Morton remains energetic. She’s been an avid runner since she left soccer behind. Among other accomplishments, she’s finished the Boston Marathon.

“I’ve always been a very competitive person,” she said. “I wasn’t the best player Catawba had, but I was one of the most competitive. When I decided I wanted to run the Boston Marathon, they told me that you have qualify to run Boston. So I did what I needed to do to qualify.”

As her journey continued, she got divorced. Her second husband is Craig Morton, who was a Catawba soccer All-American in 1991. That’s the year he set a Catawba record for goals in a season (21 in 25 games) that still stands. His 45 career goals are tied for second all-time for the program. She and Morton knew each other at Catawba and reconnected after many years.

Morton is proud of her teenage daughter, Cora Cooke, a Myers Park student in the Class of 2021 and a running phenom.

She inherited her mother’s competitiveness and athletic ability and placed fourth in the 4A cross country state championships in 2018 in 18:27. In the 2019 outdoor track season, as a sophomore, she won regional championships in the 800 and 1600. She placed second in the 4A state championships in the 800. Cora runs times most boys would love to run.
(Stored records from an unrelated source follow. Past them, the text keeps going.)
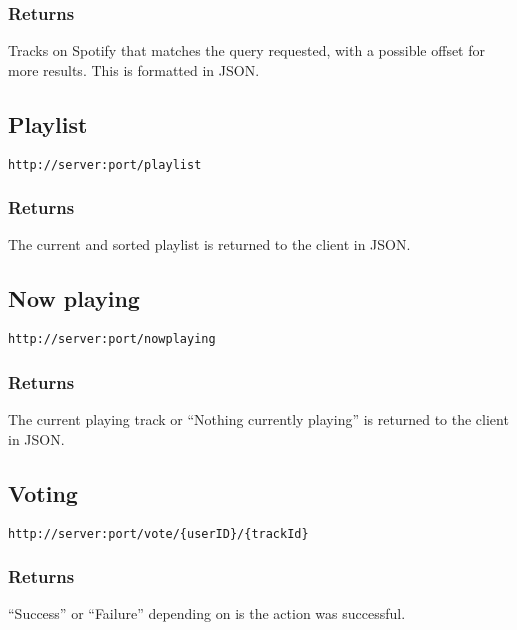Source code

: \subsubsection{Returns}
Tracks on Spotify that matches the query requested, with a possible offset for more results. This is formatted in JSON.

\subsection{Playlist}

\begin{lstlisting}[label={lst:endpoint_playlist}, caption={Text surrounded by curly brackets are parameters.}]
http://server:port/playlist
\end{lstlisting}

\subsubsection{Returns}
The current and sorted playlist is returned to the client in JSON.

\subsection{Now playing}

\begin{lstlisting}[label={lst:endpoint_nowplaying}, caption={Text surrounded by curly brackets are parameters.}]
http://server:port/nowplaying
\end{lstlisting}

\subsubsection{Returns}
The current playing track or \enquote{Nothing currently playing} is returned to the client in JSON.

\subsection{Voting}

\begin{lstlisting}[label={lst:endpoint_vote}, caption={Text surrounded by curly brackets are parameters.}]
http://server:port/vote/{userID}/{trackId}
\end{lstlisting}

\subsubsection{Returns}
\enquote{Success} or \enquote{Failure} depending on is the action was successful.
“Cora will run in Division I,” Morton said. “She says to me all the time, ‘Oh, mom, I can’t believe you went to a little Division II school.’ But that Division II school changed my life. We got Catawba women’s soccer started, and then we passed the baton on to the next group. I’ll always be proud of that legacy.”

In 2013, when Michael Swan was the head coach, Juliana Conte scored the 1,000th goal in Catawba women’s soccer history.

Brown’s first year as head coach was 2015. The 2019 season as the first time Catawba’s advanced to regional play in back-to-back seasons.

Brown is proud of the tradition and the history. He’s aware of his responsibility to keep Catawba’s women’s soccer on course in challenging times.

“We talk to our players all the time about the importance of our soccer tradition,” Brown said. “We talk about doing it for the person that wore the jersey before you. We talk about leaving that jersey in a better place than when you found it.”